SUMMER IN THE SOUL, by Ruth in North Dakota (1933)

Howling blizzards sweep over the rolling brown fields; hours seem like days, all in one dreary monotone; the snow and cold send humanity shivering indoors. Such is life on the rolling prairies of North Dakota in winter.

Rural folk do not see their friends for weeks in succession. We find time hanging heavy on our hands, for we cannot afford the blessing of radio, magazines, papers, and books we would like.

What is there left to do? Books of the right sort are great companions. These we borrow from our state library. There is music, for we have a piano and all the family play and sing.

Lest we forget, we have made a poster of these words of Malcom McLeod and hung it where all may see:

"It is common things that quench thirst, not rare things; ordinaries, not luxuries; not palatial houses, but a home; not royal wine, but cold water; good health, kind friends, encouraging words, loving deeds, duty done, heartaches healed, a grasp, a clasp, a kiss, a smile, a song, a welcome--these are the beams that bring summer into the soul, and make us light-hearted, free and glad.

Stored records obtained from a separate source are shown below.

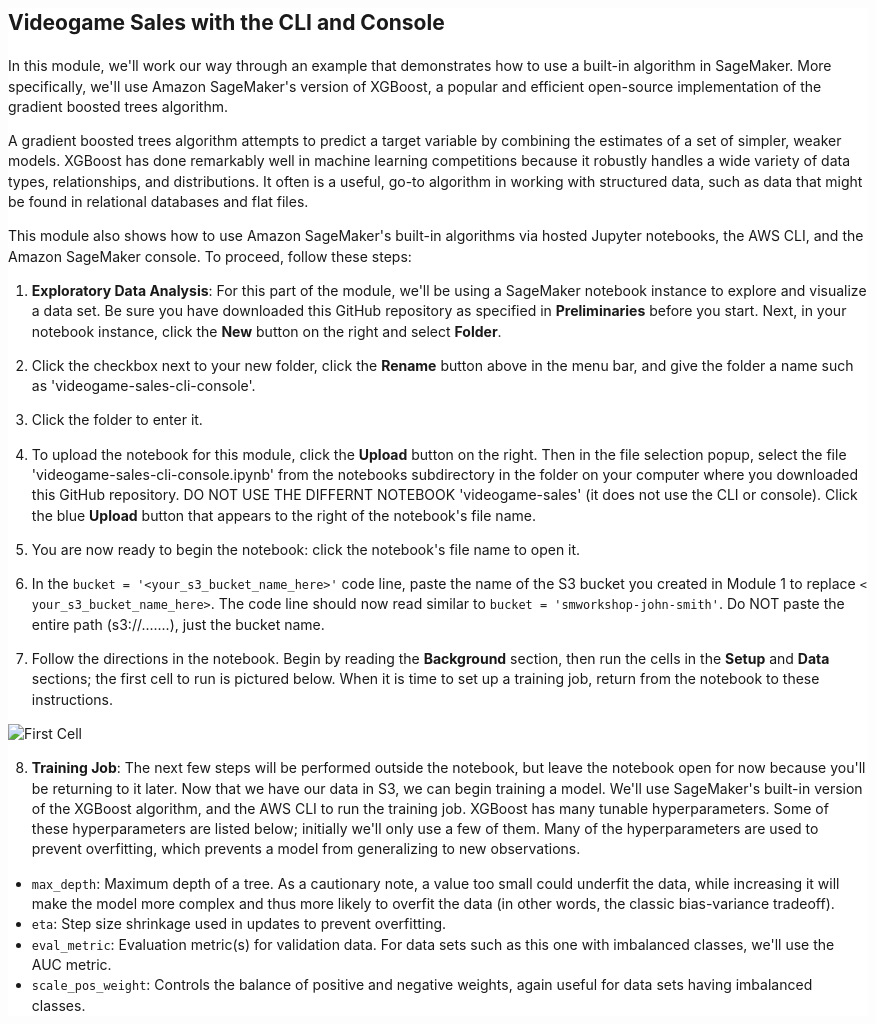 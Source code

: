 ## Videogame Sales with the CLI and Console


In this module, we'll work our way through an example that demonstrates how to use a built-in algorithm in SageMaker. More specifically, we'll use Amazon SageMaker's version of XGBoost, a popular and efficient open-source implementation of the gradient boosted trees algorithm. 

A gradient boosted trees algorithm attempts to predict a target variable by combining the estimates of a set of simpler, weaker models. XGBoost has done remarkably well in machine learning competitions because it robustly handles a wide variety of data types, relationships, and distributions. It often is a useful, go-to algorithm in working with structured data, such as data that might be found in relational databases and flat files. 

This module also shows how to use Amazon SageMaker's built-in algorithms via hosted Jupyter notebooks, the AWS CLI, and the Amazon SageMaker console.  To proceed, follow these steps:

1. **Exploratory Data Analysis**:  For this part of the module, we'll be using a SageMaker notebook instance to explore and visualize a data set.  Be sure you have downloaded this GitHub repository as specified in **Preliminaries** before you start.  Next, in your notebook instance, click the **New** button on the right and select **Folder**.  

2. Click the checkbox next to your new folder, click the **Rename** button above in the menu bar, and give the folder a name such as 'videogame-sales-cli-console'.

3. Click the folder to enter it.

4. To upload the notebook for this module, click the **Upload** button on the right. Then in the file selection popup, select the file 'videogame-sales-cli-console.ipynb' from the notebooks subdirectory in the folder on your computer where you downloaded this GitHub repository. DO NOT USE THE DIFFERNT NOTEBOOK 'videogame-sales' (it does not use the CLI or console).  Click the blue **Upload** button that appears to the right of the notebook's file name.

5. You are now ready to begin the notebook:  click the notebook's file name to open it.

6. In the ```bucket = '<your_s3_bucket_name_here>'``` code line, paste the name of the S3 bucket you created in Module 1 to replace ```<your_s3_bucket_name_here>```.  The code line should now read similar to ```bucket = 'smworkshop-john-smith'```.  Do NOT paste the entire path (s3://.......), just the bucket name.  

7. Follow the directions in the notebook.  Begin by reading the **Background** section, then run the cells in the **Setup** and **Data** sections; the first cell to run is pictured below.  When it is time to set up a training job, return from the notebook to these instructions.  

![First Cell](./images/videogames-first-cell.png)

8. **Training Job**:  The next few steps will be performed outside the notebook, but leave the notebook open for now because you'll be returning to it later. Now that we have our data in S3, we can begin training a model. We'll use SageMaker's built-in version of the XGBoost algorithm, and the AWS CLI to run the training job.  XGBoost has many tunable hyperparameters. Some of these hyperparameters are listed below; initially we'll only use a few of them.  Many of the hyperparameters are used to prevent overfitting, which prevents a model from generalizing to new observations.  

- `max_depth`: Maximum depth of a tree. As a cautionary note, a value too small could underfit the data, while increasing it will make the model more complex and thus more likely to overfit the data (in other words, the classic bias-variance tradeoff).
- `eta`: Step size shrinkage used in updates to prevent overfitting.  
- `eval_metric`: Evaluation metric(s) for validation data. For data sets such as this one with imbalanced classes, we'll use the AUC metric.
- `scale_pos_weight`: Controls the balance of positive and negative weights, again useful for data sets having imbalanced classes.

"Live simply then. Enjoy the present moment. Do the duty next to you. Speak the kind word waiting to be spoken. Do the kind deed tarrying to be done. Never will you pass this way more. Never will you be privileged to see this particular spot again. The next time you come by it will be different. Something will be added; something will be wanting; something will be changed. Keep your heart free from hate, your mind from worry. Live simply; exact little; give much; sing often; pray always."